We know that microplastic pollution is a growing issue around the world, but how widespread is the problem? Janice Brahney, a researcher at the Department of Watershed Sciences, Utah State University in Logan, Utah, along with researchers at Salt Lake Community College, conducted a study of accumulate microplastic particles from remote areas of the western United States published in Science Magazine.
The study found significant rates of microplastic depositions from sources such as microbeads from paints and personal care products, and microfibers from clothing and industrial applications. These materials were found in both wet- and dry-deposited sample sources, concluding, “deposition rates averaged 132 plastics per square meter per day, which amounts to >1000 metric tons of plastic deposition to western U.S. protected lands annually.”
While certain microplastics in the study could be visually identified and counted by color, identifying many microplastics required the help of scientific instrumentation. Fourier-transform infrared (FTIR) spectroscopy is a fingerprinting analytical technique that compares collected samples with a database of known chemical compounds and is ideal for classifying polymeric materials.
The Utah research team turned to Suja Sukumaran, a spectroscopy scientist here at Thermo Fisher, to assist identifying polymer compositions of microplastics in dust particles collected on filters. They found that using an FTIR particle mapping technique, “2.5 to 5% (on average 4%) of the identifiable dust particles were synthetic polymers.”

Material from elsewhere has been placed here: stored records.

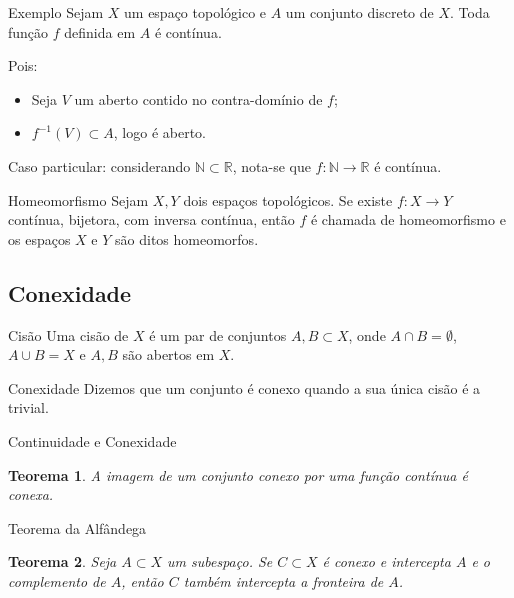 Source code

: \documentclass[aspectratio=169]{beamer}
\newtheorem{teo}{Teorema}
\begin{document}
	\begin{frame}{Exemplo}
		Sejam $X$ um espaço topológico e $A$ um conjunto discreto de $X$. Toda função $f$ definida em $A$ é contínua.
		
		Pois:
		\begin{itemize}
			\item Seja $V$ um aberto contido no contra-domínio de $f$;
			\item $f^{-1}(V) \subset A$, logo é aberto.
		\end{itemize}
		Caso particular: considerando $\mathbb{N} \subset \mathbb{R}$, nota-se que $f: \mathbb{N} \to \mathbb{R}$ é contínua.
	\end{frame}
	
	\begin{frame}{Homeomorfismo}
		Sejam $X, Y$ dois espaços topológicos. Se existe $f:X \to Y$ contínua, bijetora, com inversa contínua, então $f$ é chamada de homeomorfismo e os espaços $X$ e $Y$ são ditos homeomorfos.
	\end{frame}
	
	\subsection{Conexidade}
	
	\begin{frame}{Cisão}
		Uma cisão de $X$ é um par de conjuntos $A, B \subset X$, onde $A \cap B = \emptyset$, $A \cup B = X$ e $A, B$ são abertos em $X$.
	\end{frame}
	
	\begin{frame}{Conexidade}
		Dizemos que um conjunto é conexo quando a sua única cisão é a trivial.
	\end{frame}
	
	\begin{frame}{Continuidade e Conexidade}
		\begin{teo}
			A imagem de um conjunto conexo por uma função contínua é conexa.
		\end{teo}
	\end{frame}
	
	\begin{frame}{Teorema da Alfândega}
		\begin{teo}
			Seja $A \subset X$ um subespaço. Se $C \subset X$ é conexo e intercepta $A$ e o complemento de $A$, então $C$ também intercepta a fronteira de $A$.
		\end{teo}
	\end{frame}
	
\end{document}
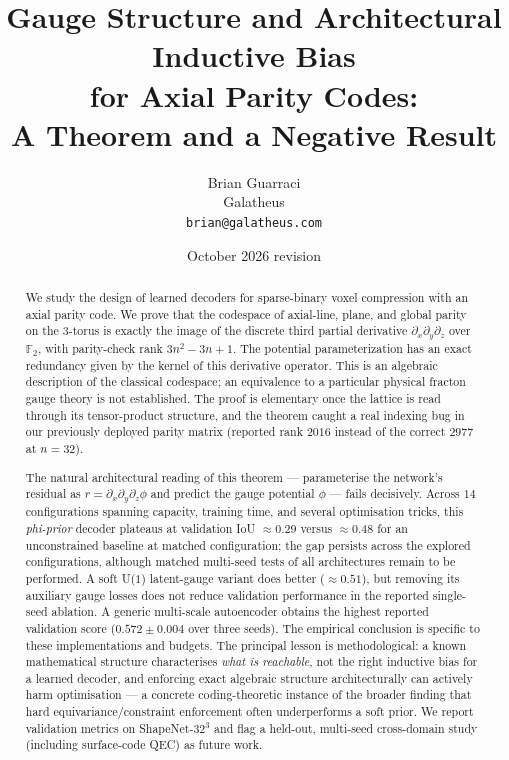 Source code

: \documentclass[11pt,a4paper]{article}
\title{Gauge Structure and Architectural Inductive Bias\\for Axial Parity Codes:\\A Theorem and a Negative Result}
\author{Brian Guarraci\\
  Galatheus\\
  \texttt{brian@galatheus.com}}
\date{October 2026 revision}
\begin{document}
\maketitle

\begin{abstract}
We study the design of learned decoders for sparse-binary voxel
compression with an axial parity code. We prove that the codespace of
axial-line, plane, and global parity on the 3-torus is exactly the
image of the discrete third partial derivative $\partial_x \partial_y
\partial_z$ over $\mathbb{F}_2$, with parity-check rank $3n^2 - 3n + 1$. The potential parameterization
has an exact redundancy given by the kernel of this derivative operator.
This is an algebraic description of the classical codespace; an equivalence
to a particular physical fracton gauge theory is not established. The proof is elementary
once the lattice is read through its tensor-product structure, and the
theorem caught a real indexing bug in our previously deployed parity
matrix (reported rank $2016$ instead of the correct $2977$ at $n=32$).

The natural architectural reading of this theorem --- parameterise the
network's residual as $r = \partial_x \partial_y \partial_z \phi$ and
predict the gauge potential $\phi$ --- fails decisively. Across $14$
configurations spanning capacity, training time, and several
optimisation tricks, this \emph{phi-prior} decoder plateaus at
validation IoU $\approx 0.29$ versus $\approx 0.48$ for an unconstrained
baseline at matched configuration; the gap persists across the explored configurations, although matched
multi-seed tests of all architectures remain to be performed. A soft U($1$) latent-gauge variant does
better ($\approx 0.51$), but removing its auxiliary gauge losses does not reduce validation
performance in the reported single-seed ablation. A generic multi-scale
autoencoder obtains the highest reported validation score ($0.572 \pm 0.004$
over three seeds). The empirical conclusion is specific to these implementations and budgets.
The principal lesson is methodological: a known
mathematical structure characterises \emph{what is reachable}, not the
right inductive bias for a learned decoder, and enforcing exact
algebraic structure architecturally can actively harm optimisation ---
a concrete coding-theoretic instance of the broader finding that hard
equivariance/constraint enforcement often underperforms a soft prior.
We report validation metrics on ShapeNet-$32^3$ and flag a held-out,
multi-seed cross-domain study (including surface-code QEC) as future
work.
\end{abstract}
\end{document}
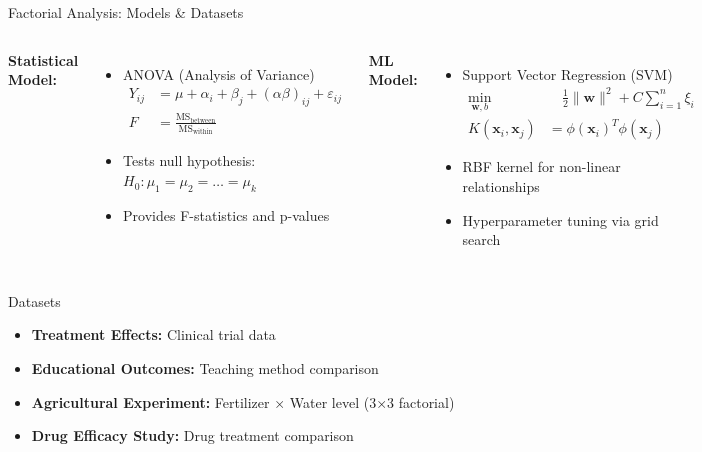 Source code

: \documentclass[aspectratio=169,10pt]{beamer}
\begin{document}
\begin{frame}{Factorial Analysis: Models \& Datasets}
\begin{columns}
\textcolor{statcolor}{\textbf{Statistical Model:}}
\begin{itemize}
    \item ANOVA (Analysis of Variance)
    \begin{align*}
    Y_{ij} &= \mu + \alpha_i + \beta_j + (\alpha\beta)_{ij} + \varepsilon_{ij} \\
    F &= \frac{\text{MS}_{\text{between}}}{\text{MS}_{\text{within}}}
    \end{align*}
    \item Tests null hypothesis: $H_0: \mu_1 = \mu_2 = \ldots = \mu_k$
    \item Provides F-statistics and p-values
\end{itemize}

\textcolor{mlcolor}{\textbf{ML Model:}}
\begin{itemize}
    \item Support Vector Regression (SVM)
    \begin{align*}
    \min_{\mathbf{w},b} &\quad \frac{1}{2}\|\mathbf{w}\|^2 + C\sum_{i=1}^n \xi_i \\
    K(\mathbf{x}_i, \mathbf{x}_j) &= \phi(\mathbf{x}_i)^T\phi(\mathbf{x}_j)
    \end{align*}
    \item RBF kernel for non-linear relationships
    \item Hyperparameter tuning via grid search
\end{itemize}
\end{columns}

\vspace{0.3cm}

\begin{block}{Datasets}
\begin{itemize}
    \item \textbf{Treatment Effects:} Clinical trial data
    \item \textbf{Educational Outcomes:} Teaching method comparison
    \item \textbf{Agricultural Experiment:} Fertilizer × Water level (3×3 factorial)
    \item \textbf{Drug Efficacy Study:} Drug treatment comparison
\end{itemize}
\end{block}
\end{frame}
\end{document}
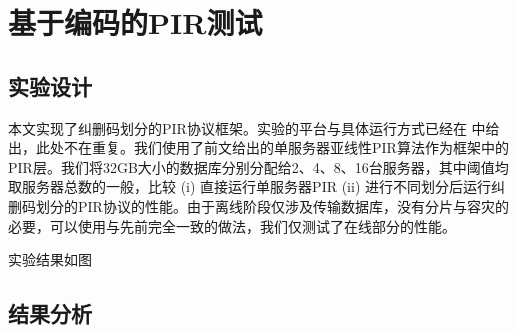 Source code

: \section{基于编码的PIR测试}
\subsection{实验设计}
本文实现了纠删码划分的PIR协议框架。实验的平台与具体运行方式已经在 \label{sec:evaluation} 中给出，此处不在重复。我们使用了前文给出的单服务器亚线性PIR算法作为框架中的PIR层。我们将32GB大小的数据库分别分配给2、4、8、16台服务器，其中阈值均取服务器总数的一般，比较 (i) 直接运行单服务器PIR (ii) 进行不同划分后运行纠删码划分的PIR协议的性能。由于离线阶段仅涉及传输数据库，没有分片与容灾的必要，可以使用与先前完全一致的做法，我们仅测试了在线部分的性能。

实验结果如图
\subsection{结果分析} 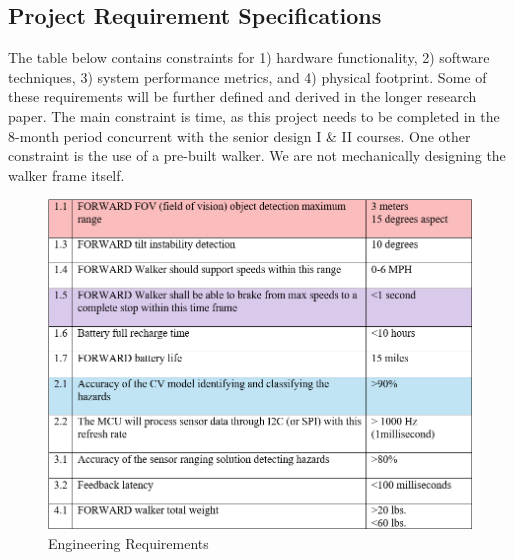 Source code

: \subsection{Project Requirement Specifications} \label{sec:req_spec}
\noindent The table below contains constraints for 1) hardware functionality, 2) software techniques, 3) system performance metrics, and 4) physical footprint. Some of these requirements will be further defined and derived in the longer research paper. The main constraint is time, as this project needs to be completed in the 8-month period concurrent with the senior design I \& II courses. One other constraint is the use of a pre-built walker. We are not mechanically designing the walker frame itself.

\begin{figure}[H]
	\centering
	\includegraphics[width=0.99925\textwidth]{./Images/EngineeringReq.png}
	\caption{\label{fig:Standards}Engineering Requirements}
\end{figure} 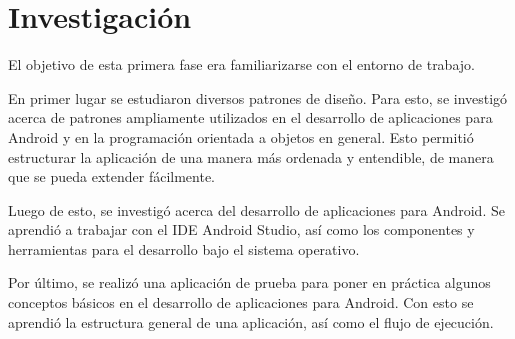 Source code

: \section{Investigación} \label{sect:Investigacion}

El objetivo de esta primera fase era familiarizarse con el entorno de trabajo.

En primer lugar se estudiaron diversos patrones de diseño. Para esto, se investigó acerca de patrones ampliamente utilizados en el desarrollo de aplicaciones para Android y en la programación orientada a objetos en general. Esto permitió estructurar la aplicación de una manera más ordenada y entendible, de manera que se pueda extender fácilmente.

Luego de esto, se investigó acerca del desarrollo de aplicaciones para Android. Se aprendió a trabajar con el IDE Android Studio, así como los componentes y herramientas para el desarrollo bajo el sistema operativo.

Por último, se realizó una aplicación de prueba para poner en práctica algunos conceptos básicos en el desarrollo de aplicaciones para Android. Con esto se aprendió la estructura general de una aplicación, así como el flujo de ejecución.


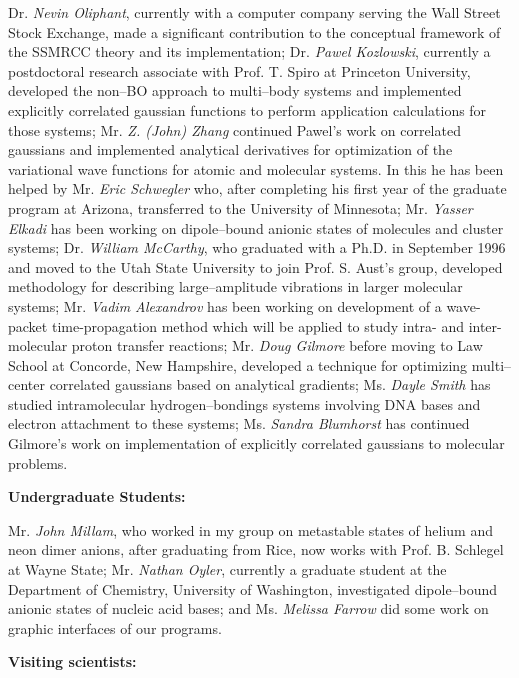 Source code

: \noindent
Dr. {\em Nevin Oliphant}, currently 
with a computer company serving the Wall Street Stock Exchange,
made a significant contribution to the conceptual 
framework of the SSMRCC theory and its implementation;
Dr. {\em Pawel Kozlowski}, currently a postdoctoral research 
associate  
with Prof. T. Spiro at
Princeton University, developed the non--BO approach 
to multi--body systems and implemented explicitly
correlated gaussian functions to perform application 
calculations for those systems; 
Mr. {\em Z. (John) Zhang}
continued Pawel's work on correlated gaussians and 
implemented analytical derivatives for optimization of the
variational wave functions for atomic and molecular 
systems.  In this he has been helped by 
Mr. {\em Eric Schwegler} 
who, after completing his first year of the graduate program 
at Arizona, transferred to the University of
Minnesota; 
Mr. {\em Yasser Elkadi}
has been working on 
dipole--bound anionic states of molecules and cluster
systems; 
Dr. {\em William McCarthy}, 
who graduated 
with a Ph.D. in September 1996 and moved to the Utah
State University to join Prof. S. Aust's group,  
developed methodology for describing
large--amplitude vibrations in larger molecular systems; 
Mr. {\em Vadim Alexandrov} has been working on
development of a wave-packet time-propagation method which will
be applied to study intra- and inter-molecular proton transfer
reactions; 
Mr. {\em Doug Gilmore} before moving to Law School at Concorde,
New Hampshire,
developed a technique for
optimizing multi--center correlated gaussians
based on analytical gradients; 
Ms. {\em Dayle Smith} 
has studied 
intramolecular hydrogen--bondings
systems involving DNA bases and electron attachment to these
systems;   
Ms. {\em Sandra Blumhorst} 
has continued Gilmore's work on implementation
of explicitly correlated gaussians to molecular problems.

\vspace{2mm}
\noindent
{\bf Undergraduate Students:}

\noindent
Mr. {\em John Millam}, 
who worked in my group on metastable
states of helium and neon dimer anions,
after graduating from 
Rice, now works with Prof. B. Schlegel at 
Wayne State;
Mr. {\em Nathan Oyler}, 
currently a graduate student at the Department of
Chemistry, University of Washington, investigated 
dipole--bound anionic states of nucleic acid bases; and 
Ms. {\em Melissa Farrow} 
did some work on graphic interfaces of our programs.


\vspace{2mm}
\noindent
{\bf Visiting scientists:}


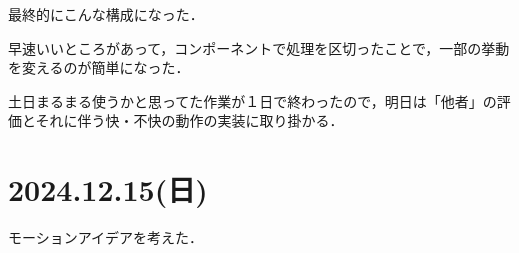 \documentclass[fleqn,twocolumn]{mynote}
\begin{document}
最終的にこんな構成になった．

\fboxsep=0pt            %
\fboxrule=1pt            %
\begin{figure}[h]
  \centering
  \caption{}
  \label{fig:}
\end{figure}

早速いいところがあって，コンポーネントで処理を区切ったことで，一部の挙動を変えるのが簡単になった．

土日まるまる使うかと思ってた作業が１日で終わったので，明日は「他者」の評価とそれに伴う快・不快の動作の実装に取り掛かる．

\section*{2024.12.15(日)}
モーションアイデアを考えた．

\fboxsep=0pt            %
\fboxrule=1pt            %
\begin{figure}[h]
  \centering
  \caption{}
  \label{fig:}
\end{figure}
\end{document}
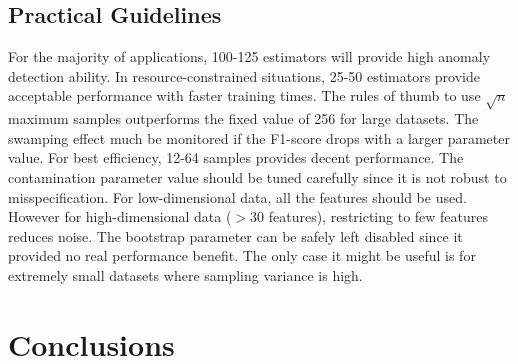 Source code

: \documentclass[10pt, conference]{IEEEtran}
\begin{document}
\subsection{Practical Guidelines}
For the majority of applications, 100-125 estimators will provide high anomaly detection ability. In resource-constrained situations, 25-50 estimators provide acceptable performance with faster training times. The rules of thumb to use $\sqrt{n}$ maximum samples outperforms the fixed value of 256 for large datasets. The swamping effect much be monitored if the F1-score drops with a larger parameter value. For best efficiency, 12-64 samples provides decent performance. The contamination parameter value should be tuned carefully since it is not robust to misspecification. For low-dimensional data, all the features should be used. However for high-dimensional data ($> 30$ features), restricting to few features reduces noise. The bootstrap parameter can be safely left disabled since it provided no real performance benefit. The only case it might be useful is for extremely small datasets where sampling variance is high.

\section{Conclusions}





\appendices
\end{document}
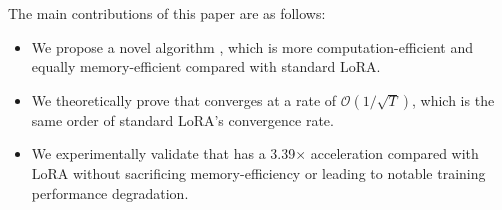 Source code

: The main contributions of this paper are as follows:

\begin{itemize}[topsep=5pt, leftmargin=1em]

    \vspace{-0.5em}
    \item We propose a novel algorithm \celora, which is more computation-efficient and equally memory-efficient compared with standard LoRA.

    \item We theoretically prove that \celora converges at a rate of $\mathcal{O}(1/\sqrt{T})$, which is the same order of standard LoRA's convergence rate.

    \item We experimentally validate that \celora has a 3.39$\times$ acceleration compared with LoRA without sacrificing memory-efficiency or leading to notable training performance degradation.
\end{itemize}

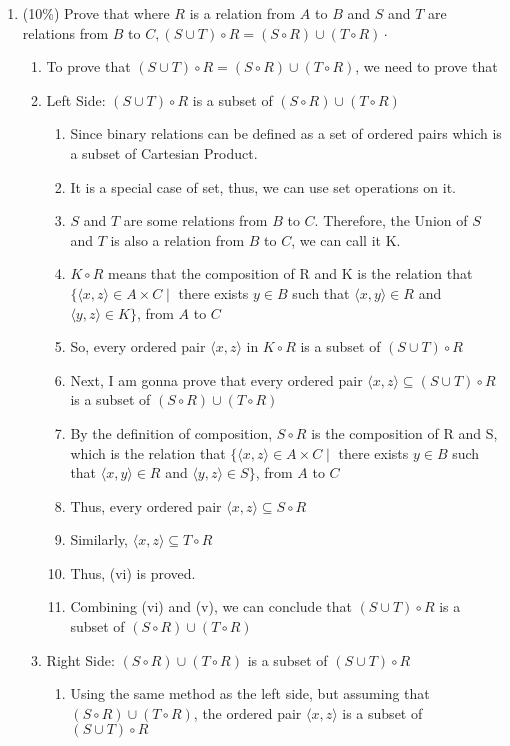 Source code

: \documentclass[10pt]{article}
\begin{document}
\begin{enumerate}
\begin{enumerate}
\begin{enumerate}
    \end{enumerate}
  \end{enumerate}
  \item (10\%) Prove that where $R$ is a relation from $A$ to $B$ and $S$ and $T$ are relations from $B$ to $C,(S \cup T) \circ R=(S \circ R) \cup(T \circ R) \cdot$
  \begin{enumerate}
    \item To prove that $(S \cup T) \circ R=(S \circ R) \cup(T \circ R)$, we need to prove that 
    \item Left Side: $(S \cup T) \circ R$ is a subset of $(S \circ R) \cup(T \circ R)$
      \begin{enumerate}
        \item Since binary relations can be defined as a set of ordered pairs which is a subset of Cartesian Product.
        \item It is a special case of set, thus, we can use set operations on it.
        \item $S$ and $T$ are some relations from $B$ to $C$. Therefore, the Union of $S$ and $T$ is also a relation from $B$ to $C$, we can call it K.
        \item $K \circ R $ means that the composition of R and K is the relation that $\{\langle x, z\rangle \in A \times C \mid$ there exists $y \in B$ such that $\langle x, y\rangle \in R$ and $\langle y, z\rangle \in K\}$, from $A$ to $C$
        \item So, every ordered pair $\langle x, z\rangle$ in $K \circ R$ is a subset of $(S \cup T) \circ R$
        \item Next, I am gonna prove that every ordered pair $\langle x, z\rangle \subseteq (S \cup T) \circ R$ is a subset of $(S \circ R) \cup(T \circ R)$
        \item By the definition of composition, $S \circ R$ is the composition of R and S, which is the relation that $\{\langle x, z\rangle \in A \times C \mid$ there exists $y \in B$ such that $\langle x, y\rangle \in R$ and $\langle y, z\rangle \in S\}$, from $A$ to $C$
        \item Thus, every ordered pair $\langle x, z\rangle \subseteq S \circ R$
        \item Similarly, $\langle x, z\rangle \subseteq T \circ R$
        \item Thus, (vi) is proved. 
        \item Combining (vi) and (v), we can conclude that $(S \cup T) \circ R$ is a subset of $(S \circ R) \cup(T \circ R)$
      \end{enumerate}
    \item Right Side: $(S \circ R) \cup(T \circ R)$ is a subset of $(S \cup T) \circ R$ 
    \begin{enumerate}
      \item Using the same method as the left side, but assuming that $(S \circ R) \cup(T \circ R)$, the ordered pair $\langle x, z\rangle$ is a subset of $(S \cup T) \circ R$
    \end{enumerate}
  \end{enumerate}
  

\end{enumerate}
\end{document}
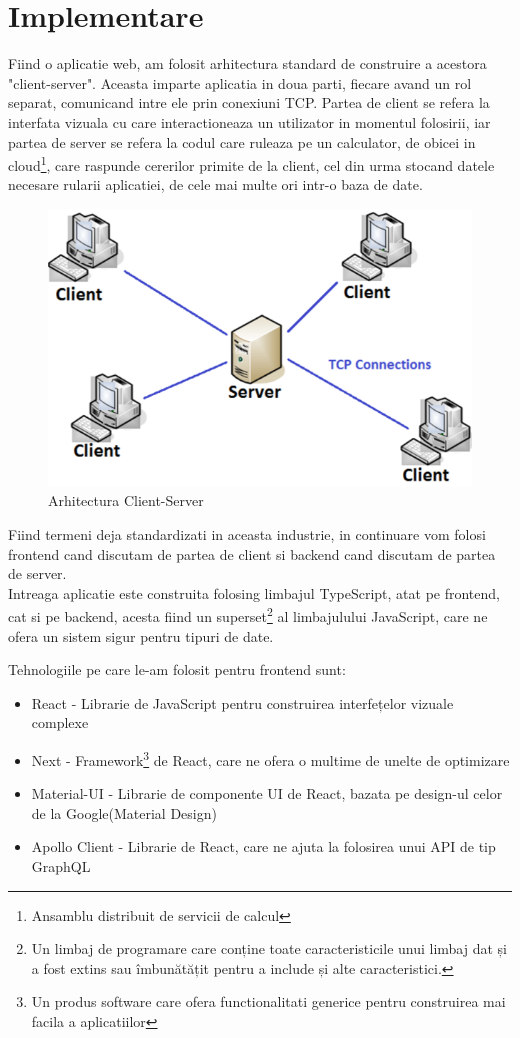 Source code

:\documentclass[12pt, a4paper, oneside, romanian]{teza-upb}
\begin{document}
\chapter{Implementare}

Fiind o aplicatie web, am folosit arhitectura standard de construire a acestora "client-server". Aceasta imparte aplicatia in doua parti, fiecare avand un rol separat, comunicand intre ele prin conexiuni TCP. Partea de client se refera la interfata vizuala cu care interactioneaza un utilizator in momentul folosirii, iar partea de server se refera la codul care ruleaza pe un calculator, de obicei in cloud\footnote{Ansamblu distribuit de servicii de calcul}, care raspunde cererilor primite de la client, cel din urma stocand datele necesare rularii aplicatiei, de cele mai multe ori intr-o baza de date.

\begin{figure}[H]
\centering
\includegraphics*[width=0.7\columnwidth]{arhitectura-client-server}
\caption{Arhitectura Client-Server\cite{clientserverarchitecture}}
\label{arhitectura-client-server}
\end{figure}

Fiind termeni deja standardizati in aceasta industrie, in continuare vom folosi frontend cand discutam de partea de client si backend cand discutam de partea de server. \\

Intreaga aplicatie este construita folosing limbajul TypeScript, atat pe frontend, cat si pe backend, acesta fiind un superset\footnote{Un limbaj de programare care conține toate caracteristicile unui limbaj dat și a fost extins sau îmbunătățit pentru a include și alte caracteristici.} al limbajulului JavaScript, care ne ofera un sistem sigur pentru tipuri de date.

Tehnologiile pe care le-am folosit pentru frontend sunt:
\begin{itemize}
	\item React - Librarie de JavaScript pentru construirea interfețelor vizuale complexe
	\item Next - Framework\footnote{Un produs software care ofera functionalitati generice pentru construirea mai facila a aplicatiilor} de React, care ne ofera o multime de unelte de optimizare
	\item Material-UI - Librarie de componente UI de React, bazata pe design-ul celor de la Google(Material Design)
	\item Apollo Client - Librarie de React, care ne ajuta la folosirea unui API de tip GraphQL
\end{itemize}
\end{document}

An important part of the study was to determine the source, transport and distribution of these polymers. They found that microplastics deposited in wet conditions were larger in size, but less frequent, and were distributed from regional sources. “This observation reflects the role of regional storms in the entrainment and subsequent rainout of microplastics, as these storms often pass through urban centers or over erodible soils,” the authors noted.
In comparison, dry deposited plastics were smaller and accounted for over 75 percent of the accumulated plastic mass, representing distribution from broad-scale atmospheric patterns. “This suggests that dry deposited plastics are subject to large-scale, global dispersion,” the report states.
The report concludes that while urban centers are the initial source of microplastic pollution, they accumulate over time and transport over long distances, including remote areas of the western United States. “Identifying the key mechanisms underpinning plastic emissions to the atmosphere is the first step in developing scalable solutions.”